Directions for this task: The answer must be an exact copy of the entries that follow, with all images removed.

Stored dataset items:
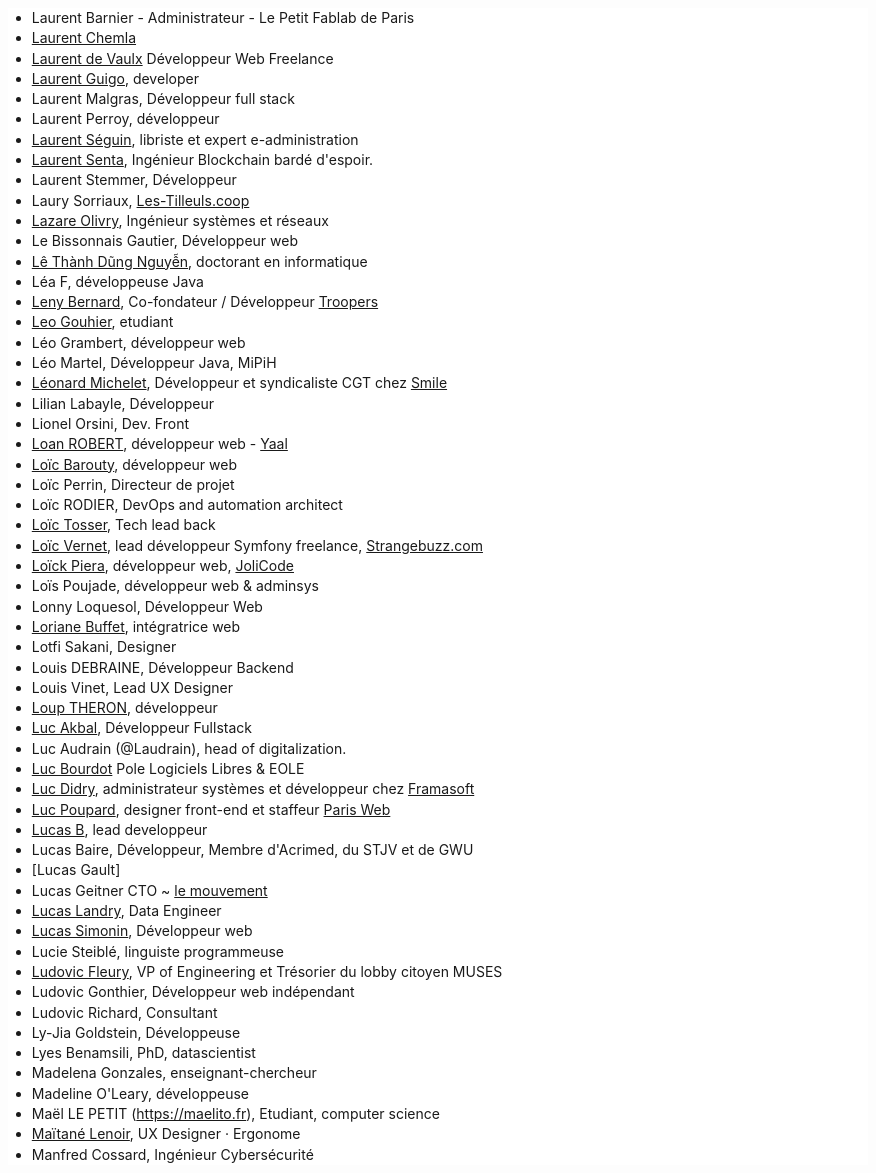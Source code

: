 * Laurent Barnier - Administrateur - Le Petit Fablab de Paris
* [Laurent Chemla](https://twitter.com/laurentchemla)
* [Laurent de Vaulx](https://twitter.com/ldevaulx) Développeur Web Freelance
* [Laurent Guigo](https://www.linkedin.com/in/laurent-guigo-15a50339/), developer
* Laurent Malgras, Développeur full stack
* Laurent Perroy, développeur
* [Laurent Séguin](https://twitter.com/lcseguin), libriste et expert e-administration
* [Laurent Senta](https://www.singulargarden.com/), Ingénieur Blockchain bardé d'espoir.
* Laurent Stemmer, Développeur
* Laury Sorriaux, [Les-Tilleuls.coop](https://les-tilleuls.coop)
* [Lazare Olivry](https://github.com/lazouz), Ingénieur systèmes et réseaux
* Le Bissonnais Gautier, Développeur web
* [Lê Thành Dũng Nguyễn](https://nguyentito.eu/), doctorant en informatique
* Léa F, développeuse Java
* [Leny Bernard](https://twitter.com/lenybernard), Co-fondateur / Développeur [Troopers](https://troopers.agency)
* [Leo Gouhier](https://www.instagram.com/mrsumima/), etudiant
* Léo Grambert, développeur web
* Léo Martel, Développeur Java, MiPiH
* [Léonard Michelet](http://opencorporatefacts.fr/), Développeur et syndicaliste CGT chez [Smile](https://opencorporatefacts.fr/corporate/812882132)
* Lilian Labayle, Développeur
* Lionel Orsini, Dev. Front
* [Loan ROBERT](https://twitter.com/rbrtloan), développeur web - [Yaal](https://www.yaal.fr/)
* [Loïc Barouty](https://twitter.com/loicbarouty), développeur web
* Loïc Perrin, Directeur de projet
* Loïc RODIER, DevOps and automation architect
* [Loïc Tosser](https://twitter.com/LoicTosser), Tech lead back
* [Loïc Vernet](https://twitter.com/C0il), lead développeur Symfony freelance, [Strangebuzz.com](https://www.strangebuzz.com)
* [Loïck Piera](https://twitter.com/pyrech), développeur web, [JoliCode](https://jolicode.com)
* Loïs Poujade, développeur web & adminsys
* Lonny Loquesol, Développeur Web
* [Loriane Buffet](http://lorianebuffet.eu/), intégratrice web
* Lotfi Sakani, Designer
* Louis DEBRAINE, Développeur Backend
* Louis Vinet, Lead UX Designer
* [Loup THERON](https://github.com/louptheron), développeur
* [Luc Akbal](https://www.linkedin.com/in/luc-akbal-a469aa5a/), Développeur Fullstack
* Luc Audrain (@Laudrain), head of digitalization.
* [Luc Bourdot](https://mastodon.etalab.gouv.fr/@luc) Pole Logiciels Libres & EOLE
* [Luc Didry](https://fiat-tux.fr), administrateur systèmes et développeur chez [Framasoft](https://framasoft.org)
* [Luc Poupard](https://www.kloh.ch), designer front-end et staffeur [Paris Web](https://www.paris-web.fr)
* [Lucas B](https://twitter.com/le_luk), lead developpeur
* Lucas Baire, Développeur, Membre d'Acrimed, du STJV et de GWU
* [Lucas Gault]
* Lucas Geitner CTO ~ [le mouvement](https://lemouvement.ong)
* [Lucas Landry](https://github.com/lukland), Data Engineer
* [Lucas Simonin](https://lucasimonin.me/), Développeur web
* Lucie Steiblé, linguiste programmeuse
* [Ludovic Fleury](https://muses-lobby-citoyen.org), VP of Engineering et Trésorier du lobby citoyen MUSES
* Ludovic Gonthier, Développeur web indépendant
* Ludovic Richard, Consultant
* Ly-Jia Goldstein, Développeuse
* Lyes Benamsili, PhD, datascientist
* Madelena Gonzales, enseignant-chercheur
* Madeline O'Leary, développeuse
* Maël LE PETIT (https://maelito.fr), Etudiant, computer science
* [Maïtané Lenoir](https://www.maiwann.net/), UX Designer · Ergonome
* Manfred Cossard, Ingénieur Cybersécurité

Task output:
Source code

: * Laurent Barnier - Administrateur - Le Petit Fablab de Paris
* [Laurent Chemla](https://twitter.com/laurentchemla)
* [Laurent de Vaulx](https://twitter.com/ldevaulx) Développeur Web Freelance
* [Laurent Guigo](https://www.linkedin.com/in/laurent-guigo-15a50339/), developer
* Laurent Malgras, Développeur full stack
* Laurent Perroy, développeur
* [Laurent Séguin](https://twitter.com/lcseguin), libriste et expert e-administration
* [Laurent Senta](https://www.singulargarden.com/), Ingénieur Blockchain bardé d'espoir.
* Laurent Stemmer, Développeur
* Laury Sorriaux, [Les-Tilleuls.coop](https://les-tilleuls.coop)
* [Lazare Olivry](https://github.com/lazouz), Ingénieur systèmes et réseaux
* Le Bissonnais Gautier, Développeur web
* [Lê Thành Dũng Nguyễn](https://nguyentito.eu/), doctorant en informatique
* Léa F, développeuse Java
* [Leny Bernard](https://twitter.com/lenybernard), Co-fondateur / Développeur [Troopers](https://troopers.agency)
* [Leo Gouhier](https://www.instagram.com/mrsumima/), etudiant
* Léo Grambert, développeur web
* Léo Martel, Développeur Java, MiPiH
* [Léonard Michelet](http://opencorporatefacts.fr/), Développeur et syndicaliste CGT chez [Smile](https://opencorporatefacts.fr/corporate/812882132)
* Lilian Labayle, Développeur
* Lionel Orsini, Dev. Front
* [Loan ROBERT](https://twitter.com/rbrtloan), développeur web - [Yaal](https://www.yaal.fr/)
* [Loïc Barouty](https://twitter.com/loicbarouty), développeur web
* Loïc Perrin, Directeur de projet
* Loïc RODIER, DevOps and automation architect
* [Loïc Tosser](https://twitter.com/LoicTosser), Tech lead back
* [Loïc Vernet](https://twitter.com/C0il), lead développeur Symfony freelance, [Strangebuzz.com](https://www.strangebuzz.com)
* [Loïck Piera](https://twitter.com/pyrech), développeur web, [JoliCode](https://jolicode.com)
* Loïs Poujade, développeur web & adminsys
* Lonny Loquesol, Développeur Web
* [Loriane Buffet](http://lorianebuffet.eu/), intégratrice web
* Lotfi Sakani, Designer
* Louis DEBRAINE, Développeur Backend
* Louis Vinet, Lead UX Designer
* [Loup THERON](https://github.com/louptheron), développeur
* [Luc Akbal](https://www.linkedin.com/in/luc-akbal-a469aa5a/), Développeur Fullstack
* Luc Audrain (@Laudrain), head of digitalization.
* [Luc Bourdot](https://mastodon.etalab.gouv.fr/@luc) Pole Logiciels Libres & EOLE
* [Luc Didry](https://fiat-tux.fr), administrateur systèmes et développeur chez [Framasoft](https://framasoft.org)
* [Luc Poupard](https://www.kloh.ch), designer front-end et staffeur [Paris Web](https://www.paris-web.fr)
* [Lucas B](https://twitter.com/le_luk), lead developpeur
* Lucas Baire, Développeur, Membre d'Acrimed, du STJV et de GWU
* [Lucas Gault]
* Lucas Geitner CTO ~ [le mouvement](https://lemouvement.ong)
* [Lucas Landry](https://github.com/lukland), Data Engineer
* [Lucas Simonin](https://lucasimonin.me/), Développeur web
* Lucie Steiblé, linguiste programmeuse
* [Ludovic Fleury](https://muses-lobby-citoyen.org), VP of Engineering et Trésorier du lobby citoyen MUSES
* Ludovic Gonthier, Développeur web indépendant
* Ludovic Richard, Consultant
* Ly-Jia Goldstein, Développeuse
* Lyes Benamsili, PhD, datascientist
* Madelena Gonzales, enseignant-chercheur
* Madeline O'Leary, développeuse
* Maël LE PETIT (https://maelito.fr), Etudiant, computer science
* [Maïtané Lenoir](https://www.maiwann.net/), UX Designer · Ergonome
* Manfred Cossard, Ingénieur Cybersécurité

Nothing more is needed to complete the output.